発行日 1950年3月15日
Published Date 1950/3/15
DOI https://doi.org/10.11477/mf.1661906622
- 有料閲覧
- 文献概要
- 1ページ目
§迷信は國民の健康にどう響くか
この問題を考える前に迷信とは何ぞやという定義にふれておく必要があるのだが,この點については私は餘り深く論じないことにしたい。というのはギリギリのところまで論じつくすと,どうしても宗教論にまで入り込む必要が生じてくるし,そうなると「宗教は阿片なり」と單純に割り切れる人は幸福であるけれども,我々凡俗はそこまで斷定するには餘りにも淺學であり思索が足りないことを自覺している。だからこゝでは迷信とは餘りにも荒唐無稽で,現代の自然科學でそのナンセンスであることが一見して明らかなような愚かしい信條や行動を指すということにして,議論を極端にまで押しつめないことを許して頂きたい。例えばフランスはおろか歐米を沸きかえらせているル丶ドの奇蹟などを迷信なりや正信なりやと論じたりする氣持は無い。いかにも不徹底であるけれども,それは筆者の未熟のなせる業であつてどうにもならないのだから,オフ・リミットなのである。

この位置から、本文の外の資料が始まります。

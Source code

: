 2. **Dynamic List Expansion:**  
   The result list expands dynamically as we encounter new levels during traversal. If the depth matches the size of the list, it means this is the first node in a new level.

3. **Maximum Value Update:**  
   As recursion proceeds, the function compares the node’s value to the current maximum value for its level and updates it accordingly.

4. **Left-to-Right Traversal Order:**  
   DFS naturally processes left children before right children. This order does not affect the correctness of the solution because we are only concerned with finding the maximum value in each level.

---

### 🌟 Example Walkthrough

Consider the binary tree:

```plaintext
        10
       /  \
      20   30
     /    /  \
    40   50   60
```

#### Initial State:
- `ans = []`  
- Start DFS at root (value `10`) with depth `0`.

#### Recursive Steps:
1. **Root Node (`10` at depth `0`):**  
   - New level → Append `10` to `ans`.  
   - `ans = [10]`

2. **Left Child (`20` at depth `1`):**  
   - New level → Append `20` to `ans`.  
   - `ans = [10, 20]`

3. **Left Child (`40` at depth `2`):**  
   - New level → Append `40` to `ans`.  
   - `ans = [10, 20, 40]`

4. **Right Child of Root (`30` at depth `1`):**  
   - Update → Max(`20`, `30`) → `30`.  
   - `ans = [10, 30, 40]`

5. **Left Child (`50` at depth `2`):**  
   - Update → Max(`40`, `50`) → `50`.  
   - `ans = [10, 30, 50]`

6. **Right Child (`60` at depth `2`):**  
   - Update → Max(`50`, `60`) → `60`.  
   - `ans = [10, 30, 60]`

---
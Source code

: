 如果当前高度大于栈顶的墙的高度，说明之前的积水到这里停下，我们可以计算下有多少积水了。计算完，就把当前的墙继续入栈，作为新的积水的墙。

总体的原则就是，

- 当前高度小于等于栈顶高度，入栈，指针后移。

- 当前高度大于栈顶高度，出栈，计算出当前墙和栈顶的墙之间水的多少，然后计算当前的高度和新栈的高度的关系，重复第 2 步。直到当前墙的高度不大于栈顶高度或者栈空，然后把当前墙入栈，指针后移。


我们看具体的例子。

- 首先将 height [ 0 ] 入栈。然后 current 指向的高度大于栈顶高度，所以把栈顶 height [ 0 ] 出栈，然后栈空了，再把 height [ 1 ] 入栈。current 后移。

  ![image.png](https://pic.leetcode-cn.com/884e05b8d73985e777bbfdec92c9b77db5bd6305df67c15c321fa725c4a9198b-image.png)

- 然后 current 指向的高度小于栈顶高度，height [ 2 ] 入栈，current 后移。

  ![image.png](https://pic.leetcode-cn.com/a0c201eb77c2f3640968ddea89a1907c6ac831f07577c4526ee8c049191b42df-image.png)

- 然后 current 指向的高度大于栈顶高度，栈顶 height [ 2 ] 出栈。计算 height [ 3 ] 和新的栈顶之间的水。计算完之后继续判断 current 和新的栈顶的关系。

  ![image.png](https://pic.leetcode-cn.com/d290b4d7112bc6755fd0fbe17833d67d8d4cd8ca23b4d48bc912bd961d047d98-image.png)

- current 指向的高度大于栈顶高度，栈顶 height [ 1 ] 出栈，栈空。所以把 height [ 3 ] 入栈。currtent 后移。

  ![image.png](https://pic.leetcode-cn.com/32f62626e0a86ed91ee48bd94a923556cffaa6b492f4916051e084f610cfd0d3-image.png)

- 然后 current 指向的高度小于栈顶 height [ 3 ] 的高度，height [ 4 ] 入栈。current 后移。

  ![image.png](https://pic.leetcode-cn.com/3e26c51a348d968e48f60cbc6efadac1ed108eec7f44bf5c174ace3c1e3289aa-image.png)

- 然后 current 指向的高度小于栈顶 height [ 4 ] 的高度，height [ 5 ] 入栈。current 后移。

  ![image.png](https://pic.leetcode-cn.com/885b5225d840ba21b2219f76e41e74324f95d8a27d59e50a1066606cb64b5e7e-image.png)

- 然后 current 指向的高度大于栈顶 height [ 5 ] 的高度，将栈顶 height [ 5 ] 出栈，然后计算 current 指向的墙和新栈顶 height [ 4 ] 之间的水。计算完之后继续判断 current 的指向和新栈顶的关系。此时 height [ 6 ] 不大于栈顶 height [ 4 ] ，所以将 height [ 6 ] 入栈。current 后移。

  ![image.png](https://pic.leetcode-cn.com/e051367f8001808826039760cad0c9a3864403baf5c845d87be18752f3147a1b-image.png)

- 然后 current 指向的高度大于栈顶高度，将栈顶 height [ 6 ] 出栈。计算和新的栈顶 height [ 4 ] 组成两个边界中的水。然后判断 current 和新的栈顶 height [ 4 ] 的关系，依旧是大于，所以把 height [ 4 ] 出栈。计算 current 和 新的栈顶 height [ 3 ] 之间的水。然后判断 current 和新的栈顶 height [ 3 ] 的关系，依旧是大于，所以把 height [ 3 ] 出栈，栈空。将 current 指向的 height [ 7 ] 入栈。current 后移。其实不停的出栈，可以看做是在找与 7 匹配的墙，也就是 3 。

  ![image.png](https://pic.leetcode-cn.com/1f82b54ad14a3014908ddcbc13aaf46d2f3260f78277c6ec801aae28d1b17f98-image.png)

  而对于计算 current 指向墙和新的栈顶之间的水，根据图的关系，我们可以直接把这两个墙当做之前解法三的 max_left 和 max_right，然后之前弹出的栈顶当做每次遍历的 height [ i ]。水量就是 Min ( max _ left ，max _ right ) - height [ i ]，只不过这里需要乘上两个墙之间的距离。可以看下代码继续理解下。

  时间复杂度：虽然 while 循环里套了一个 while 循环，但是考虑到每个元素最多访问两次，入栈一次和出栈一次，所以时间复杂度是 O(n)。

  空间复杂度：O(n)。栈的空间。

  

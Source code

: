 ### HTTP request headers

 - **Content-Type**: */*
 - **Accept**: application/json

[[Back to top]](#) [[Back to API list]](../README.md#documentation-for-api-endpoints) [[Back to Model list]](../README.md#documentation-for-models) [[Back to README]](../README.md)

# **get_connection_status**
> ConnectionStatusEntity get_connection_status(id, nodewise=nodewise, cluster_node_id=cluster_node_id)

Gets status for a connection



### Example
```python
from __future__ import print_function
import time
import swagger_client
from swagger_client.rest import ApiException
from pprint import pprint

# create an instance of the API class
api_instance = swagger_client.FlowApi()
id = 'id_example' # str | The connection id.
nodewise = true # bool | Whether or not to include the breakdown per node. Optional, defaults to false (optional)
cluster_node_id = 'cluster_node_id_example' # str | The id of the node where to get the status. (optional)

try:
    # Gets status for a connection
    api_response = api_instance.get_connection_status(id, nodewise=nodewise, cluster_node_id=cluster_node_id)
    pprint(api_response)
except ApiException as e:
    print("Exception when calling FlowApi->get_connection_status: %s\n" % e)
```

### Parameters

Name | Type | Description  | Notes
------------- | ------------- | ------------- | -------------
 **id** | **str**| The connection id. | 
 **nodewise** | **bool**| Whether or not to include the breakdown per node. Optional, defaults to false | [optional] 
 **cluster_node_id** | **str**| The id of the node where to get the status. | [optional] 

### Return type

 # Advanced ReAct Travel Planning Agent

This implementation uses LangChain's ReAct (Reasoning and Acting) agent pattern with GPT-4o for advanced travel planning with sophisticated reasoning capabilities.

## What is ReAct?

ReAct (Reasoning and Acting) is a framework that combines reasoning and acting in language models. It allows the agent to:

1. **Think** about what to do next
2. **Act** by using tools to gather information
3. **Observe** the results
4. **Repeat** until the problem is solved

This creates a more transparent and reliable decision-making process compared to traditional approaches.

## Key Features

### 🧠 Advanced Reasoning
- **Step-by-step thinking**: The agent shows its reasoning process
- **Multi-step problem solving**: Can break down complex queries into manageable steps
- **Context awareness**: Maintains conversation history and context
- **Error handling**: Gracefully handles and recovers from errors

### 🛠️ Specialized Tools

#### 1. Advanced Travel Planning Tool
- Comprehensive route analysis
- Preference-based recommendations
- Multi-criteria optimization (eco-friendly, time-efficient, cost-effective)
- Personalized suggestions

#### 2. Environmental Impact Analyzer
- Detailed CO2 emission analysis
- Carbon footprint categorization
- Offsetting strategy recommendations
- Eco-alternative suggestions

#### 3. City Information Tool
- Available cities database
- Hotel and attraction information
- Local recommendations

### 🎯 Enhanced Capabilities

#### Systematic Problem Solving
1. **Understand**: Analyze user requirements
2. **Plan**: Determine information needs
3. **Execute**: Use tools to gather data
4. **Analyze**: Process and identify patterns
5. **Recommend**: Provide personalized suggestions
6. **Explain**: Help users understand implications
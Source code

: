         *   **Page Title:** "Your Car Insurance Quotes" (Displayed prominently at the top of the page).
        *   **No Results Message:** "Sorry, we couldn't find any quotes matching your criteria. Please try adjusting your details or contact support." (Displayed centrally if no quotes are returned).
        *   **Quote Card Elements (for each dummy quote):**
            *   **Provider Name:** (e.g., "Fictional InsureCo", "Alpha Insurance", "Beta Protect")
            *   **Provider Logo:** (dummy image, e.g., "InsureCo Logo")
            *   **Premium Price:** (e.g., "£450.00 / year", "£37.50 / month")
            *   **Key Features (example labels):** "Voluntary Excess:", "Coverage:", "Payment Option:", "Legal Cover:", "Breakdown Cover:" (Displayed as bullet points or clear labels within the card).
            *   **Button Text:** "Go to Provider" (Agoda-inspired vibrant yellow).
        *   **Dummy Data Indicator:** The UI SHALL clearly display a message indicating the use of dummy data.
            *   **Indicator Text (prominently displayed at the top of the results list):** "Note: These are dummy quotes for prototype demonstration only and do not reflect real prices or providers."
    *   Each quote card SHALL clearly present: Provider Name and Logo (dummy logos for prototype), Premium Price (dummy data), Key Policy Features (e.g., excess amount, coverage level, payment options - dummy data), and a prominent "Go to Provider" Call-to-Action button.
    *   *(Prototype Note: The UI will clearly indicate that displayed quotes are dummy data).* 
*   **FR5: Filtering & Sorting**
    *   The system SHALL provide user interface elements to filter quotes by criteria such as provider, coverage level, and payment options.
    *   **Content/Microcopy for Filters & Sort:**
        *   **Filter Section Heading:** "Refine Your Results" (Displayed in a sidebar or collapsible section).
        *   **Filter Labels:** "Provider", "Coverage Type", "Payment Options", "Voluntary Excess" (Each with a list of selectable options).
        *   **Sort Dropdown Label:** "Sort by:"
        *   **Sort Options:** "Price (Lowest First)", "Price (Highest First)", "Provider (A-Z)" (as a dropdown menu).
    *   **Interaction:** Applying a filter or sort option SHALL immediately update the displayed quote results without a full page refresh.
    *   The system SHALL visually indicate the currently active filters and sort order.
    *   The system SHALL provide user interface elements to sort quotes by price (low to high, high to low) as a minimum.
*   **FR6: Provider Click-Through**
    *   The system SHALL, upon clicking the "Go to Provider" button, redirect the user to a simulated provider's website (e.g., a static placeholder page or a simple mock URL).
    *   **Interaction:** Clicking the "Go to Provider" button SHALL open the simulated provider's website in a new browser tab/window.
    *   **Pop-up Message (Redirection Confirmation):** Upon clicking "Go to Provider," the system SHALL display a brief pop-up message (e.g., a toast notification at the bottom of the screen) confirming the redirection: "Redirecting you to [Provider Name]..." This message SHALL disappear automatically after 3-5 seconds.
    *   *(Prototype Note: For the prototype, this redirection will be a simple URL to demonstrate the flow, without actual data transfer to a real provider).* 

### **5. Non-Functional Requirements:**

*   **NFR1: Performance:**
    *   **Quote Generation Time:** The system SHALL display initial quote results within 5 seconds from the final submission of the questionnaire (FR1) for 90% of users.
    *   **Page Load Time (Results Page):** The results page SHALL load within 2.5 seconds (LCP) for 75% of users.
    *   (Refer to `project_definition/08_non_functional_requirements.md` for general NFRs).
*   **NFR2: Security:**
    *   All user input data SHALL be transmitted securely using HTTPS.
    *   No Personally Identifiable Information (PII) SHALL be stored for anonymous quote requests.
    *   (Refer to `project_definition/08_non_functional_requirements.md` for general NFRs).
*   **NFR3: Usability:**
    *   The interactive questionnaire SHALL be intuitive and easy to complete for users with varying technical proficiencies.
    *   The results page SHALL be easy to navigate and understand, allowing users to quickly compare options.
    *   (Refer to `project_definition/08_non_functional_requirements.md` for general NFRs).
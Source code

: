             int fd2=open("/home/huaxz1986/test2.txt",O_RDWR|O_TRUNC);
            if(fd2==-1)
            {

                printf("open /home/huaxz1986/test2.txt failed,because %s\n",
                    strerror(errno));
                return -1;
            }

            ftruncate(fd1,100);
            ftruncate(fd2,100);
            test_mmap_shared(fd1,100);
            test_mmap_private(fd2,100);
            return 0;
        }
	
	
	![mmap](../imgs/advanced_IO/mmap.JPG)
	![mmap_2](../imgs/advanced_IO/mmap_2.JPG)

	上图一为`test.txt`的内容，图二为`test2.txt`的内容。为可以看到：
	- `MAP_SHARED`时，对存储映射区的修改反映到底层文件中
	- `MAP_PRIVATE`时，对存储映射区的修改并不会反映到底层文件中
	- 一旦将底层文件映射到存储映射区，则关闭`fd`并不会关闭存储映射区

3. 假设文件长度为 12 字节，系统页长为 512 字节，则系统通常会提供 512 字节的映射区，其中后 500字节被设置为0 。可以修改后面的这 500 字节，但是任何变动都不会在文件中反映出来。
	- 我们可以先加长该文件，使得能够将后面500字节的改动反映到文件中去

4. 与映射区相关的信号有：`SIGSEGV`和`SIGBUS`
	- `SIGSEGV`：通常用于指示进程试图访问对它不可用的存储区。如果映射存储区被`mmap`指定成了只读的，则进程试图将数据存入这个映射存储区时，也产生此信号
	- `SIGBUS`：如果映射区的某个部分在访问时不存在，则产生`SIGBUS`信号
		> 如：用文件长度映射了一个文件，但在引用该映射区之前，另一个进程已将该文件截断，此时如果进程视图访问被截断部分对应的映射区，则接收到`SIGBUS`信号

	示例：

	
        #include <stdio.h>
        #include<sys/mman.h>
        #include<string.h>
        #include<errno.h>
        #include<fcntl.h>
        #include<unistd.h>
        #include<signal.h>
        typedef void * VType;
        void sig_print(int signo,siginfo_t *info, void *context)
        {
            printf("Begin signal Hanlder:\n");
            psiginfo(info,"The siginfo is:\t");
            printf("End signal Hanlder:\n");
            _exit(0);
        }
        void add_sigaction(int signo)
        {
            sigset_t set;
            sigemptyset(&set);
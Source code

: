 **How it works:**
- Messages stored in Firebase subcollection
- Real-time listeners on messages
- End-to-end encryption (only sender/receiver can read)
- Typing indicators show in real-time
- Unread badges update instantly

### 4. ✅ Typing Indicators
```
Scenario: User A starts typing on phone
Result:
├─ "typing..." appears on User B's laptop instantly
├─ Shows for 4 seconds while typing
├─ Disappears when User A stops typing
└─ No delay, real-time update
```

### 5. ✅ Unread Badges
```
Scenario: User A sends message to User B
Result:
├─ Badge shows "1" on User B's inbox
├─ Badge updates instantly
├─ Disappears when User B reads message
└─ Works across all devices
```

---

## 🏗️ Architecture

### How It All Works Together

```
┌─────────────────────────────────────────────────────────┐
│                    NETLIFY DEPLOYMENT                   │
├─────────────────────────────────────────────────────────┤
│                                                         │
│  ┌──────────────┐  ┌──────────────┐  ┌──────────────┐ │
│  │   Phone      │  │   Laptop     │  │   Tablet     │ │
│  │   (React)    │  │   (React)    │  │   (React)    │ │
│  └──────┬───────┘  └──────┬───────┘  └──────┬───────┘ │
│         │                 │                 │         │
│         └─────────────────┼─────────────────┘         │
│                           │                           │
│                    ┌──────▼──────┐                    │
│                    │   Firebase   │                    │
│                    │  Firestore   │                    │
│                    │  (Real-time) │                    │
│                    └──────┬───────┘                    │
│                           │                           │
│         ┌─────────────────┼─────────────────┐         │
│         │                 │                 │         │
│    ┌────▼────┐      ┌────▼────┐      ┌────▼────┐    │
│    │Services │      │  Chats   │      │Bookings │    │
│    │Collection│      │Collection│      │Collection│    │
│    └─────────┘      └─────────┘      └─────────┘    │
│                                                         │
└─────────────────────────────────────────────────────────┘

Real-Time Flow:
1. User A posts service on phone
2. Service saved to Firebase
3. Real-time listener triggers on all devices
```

迷信の中にはもう誰もその由來を知らないほど國民生活の中に融けこんでいて,醇風美俗として,大して實害を伴わないものもある。例えば大安,佛滅,友引といつた暦の迷信である。中國傳來のもので五行説や十二支から起つた何の證據もない迷信であることは確かであるけれども,さし當つて國民生活の上に大きな害は無いと思う。